Doug Ford’s gag law will limit comment on essentially any public policy issue

opinionred 100x100By Christine Van Geyn and Scott Hennig.

June 14th, 2021

Reprinted from the Globe and Mail.

Politicians are going to politician. It doesn’t matter their party, the colour of their election sign or ideological background. Politicians will take any opportunity to silence their critics – even if it means enacting unconstitutional laws. And that’s precisely what Ontario Premier Doug Ford is doing by invoking the Constitution’s notwithstanding clause to overrule a recent Ontario court decision that struck down his government’s gag law.

To be fair, it wasn’t originally his gag law. Kathleen Wynne’s Liberal government first brought in a law in 2016 that gagged citizens from using paid means of amplifying their voices – not just during the election, but a full 180 days before the election even started.


Ontario Premier Doug Ford

But Mr. Ford doubled down on Ms.

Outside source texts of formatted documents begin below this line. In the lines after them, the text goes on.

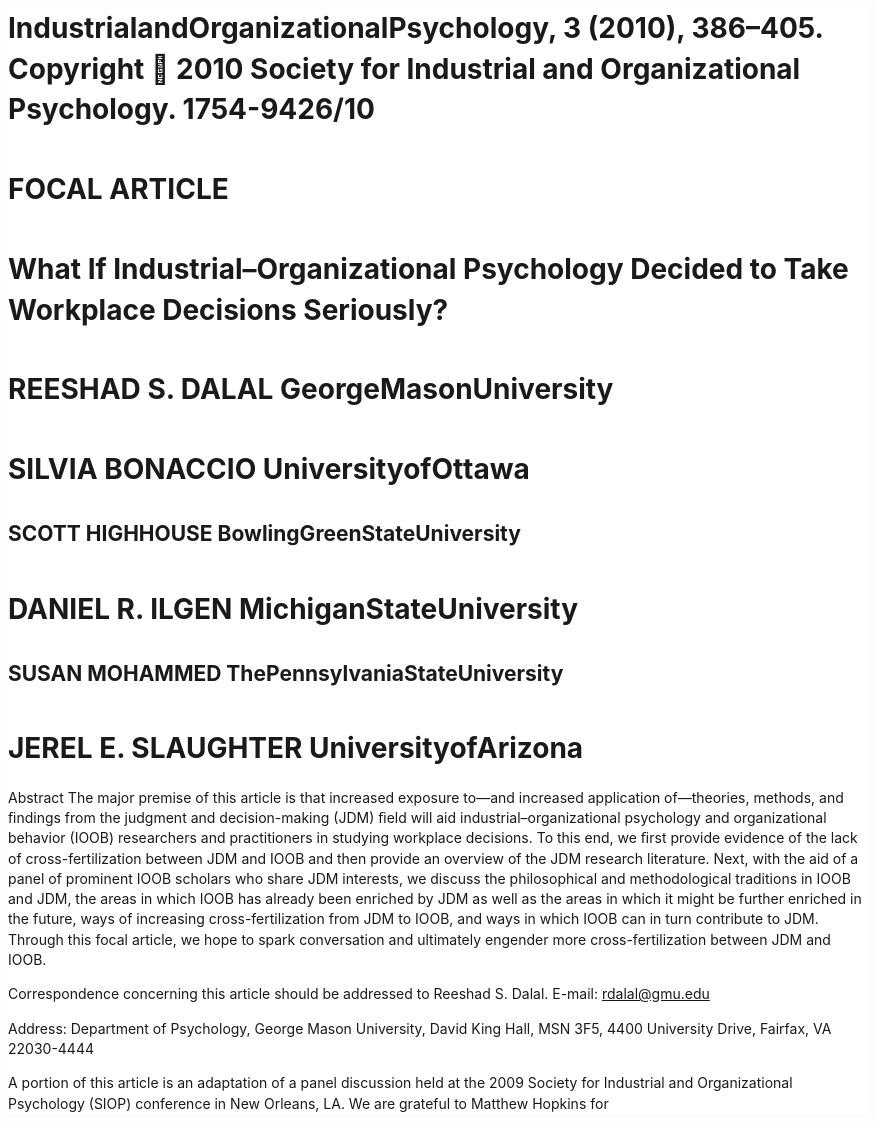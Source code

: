 # IndustrialandOrganizationalPsychology, 3 (2010), 386–405. Copyright  2010 Society for Industrial and Organizational Psychology. 1754-9426/10

# FOCAL ARTICLE

# What If Industrial–Organizational Psychology Decided to Take Workplace Decisions Seriously?

# REESHAD S. DALAL GeorgeMasonUniversity

# SILVIA BONACCIO UniversityofOttawa

## SCOTT HIGHHOUSE BowlingGreenStateUniversity

# DANIEL R. ILGEN MichiganStateUniversity

## SUSAN MOHAMMED ThePennsylvaniaStateUniversity

# JEREL E. SLAUGHTER UniversityofArizona

Abstract The major premise of this article is that increased exposure to—and increased application of—theories, methods, and ﬁndings from the judgment and decision-making (JDM) ﬁeld will aid industrial–organizational psychology and organizational behavior (IOOB) researchers and practitioners in studying workplace decisions. To this end, we ﬁrst provide evidence of the lack of cross-fertilization between JDM and IOOB and then provide an overview of the JDM research literature. Next, with the aid of a panel of prominent IOOB scholars who share JDM interests, we discuss the philosophical and methodological traditions in IOOB and JDM, the areas in which IOOB has already been enriched by JDM as well as the areas in which it might be further enriched in the future, ways of increasing cross-fertilization from JDM to IOOB, and ways in which IOOB can in turn contribute to JDM. Through this focal article, we hope to spark conversation and ultimately engender more cross-fertilization between JDM and IOOB.

Correspondence concerning this article should be addressed to Reeshad S. Dalal. E-mail: rdalal@gmu.edu

Address: Department of Psychology, George Mason University, David King Hall, MSN 3F5, 4400 University Drive, Fairfax, VA 22030-4444

A portion of this article is an adaptation of a panel discussion held at the 2009 Society for Industrial and Organizational Psychology (SIOP) conference in New Orleans, LA. We are grateful to Matthew Hopkins for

Wynne’s law when he introduced Bill 254 to expand the restrictions to a full 365 days prior to an election. That means today, with just under a year to go before the next Ontario election, citizens are effectively barred from spending their own money to voice their opinion on any political issue.

Sure, you will still see some political ads from non-politicians over the next 12 months, but they will be limited and only run by those with the deepest pockets and with paid staff who can jump through all of the red tape.

quarry stop sign

If this sign said something about the government it wold probably be illegal.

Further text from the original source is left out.